(Plain-text document sources)
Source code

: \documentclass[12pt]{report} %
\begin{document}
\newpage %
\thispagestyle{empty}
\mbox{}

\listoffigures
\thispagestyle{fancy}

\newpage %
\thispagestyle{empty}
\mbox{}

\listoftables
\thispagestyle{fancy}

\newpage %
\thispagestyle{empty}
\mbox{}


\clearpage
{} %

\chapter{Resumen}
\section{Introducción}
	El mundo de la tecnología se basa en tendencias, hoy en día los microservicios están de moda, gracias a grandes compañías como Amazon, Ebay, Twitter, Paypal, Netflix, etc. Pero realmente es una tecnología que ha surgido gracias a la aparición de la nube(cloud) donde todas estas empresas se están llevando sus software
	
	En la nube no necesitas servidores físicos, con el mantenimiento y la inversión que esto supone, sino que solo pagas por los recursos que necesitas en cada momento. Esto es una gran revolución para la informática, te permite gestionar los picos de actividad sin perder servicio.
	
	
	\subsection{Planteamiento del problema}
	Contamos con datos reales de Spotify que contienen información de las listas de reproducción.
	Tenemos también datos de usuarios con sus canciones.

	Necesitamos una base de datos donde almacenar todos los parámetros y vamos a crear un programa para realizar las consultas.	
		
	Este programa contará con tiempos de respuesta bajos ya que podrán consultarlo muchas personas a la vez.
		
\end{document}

==

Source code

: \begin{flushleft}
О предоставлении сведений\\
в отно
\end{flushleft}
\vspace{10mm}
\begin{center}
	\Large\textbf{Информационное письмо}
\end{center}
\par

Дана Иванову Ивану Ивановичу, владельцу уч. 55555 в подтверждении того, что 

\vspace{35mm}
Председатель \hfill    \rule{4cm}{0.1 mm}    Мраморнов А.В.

ACTIVITY:
Go through the entries above and report every line in which the word "begin" appears.

RESULT OF THIS TASK:
\begin{document}
: \begin{flushleft}
\begin{center}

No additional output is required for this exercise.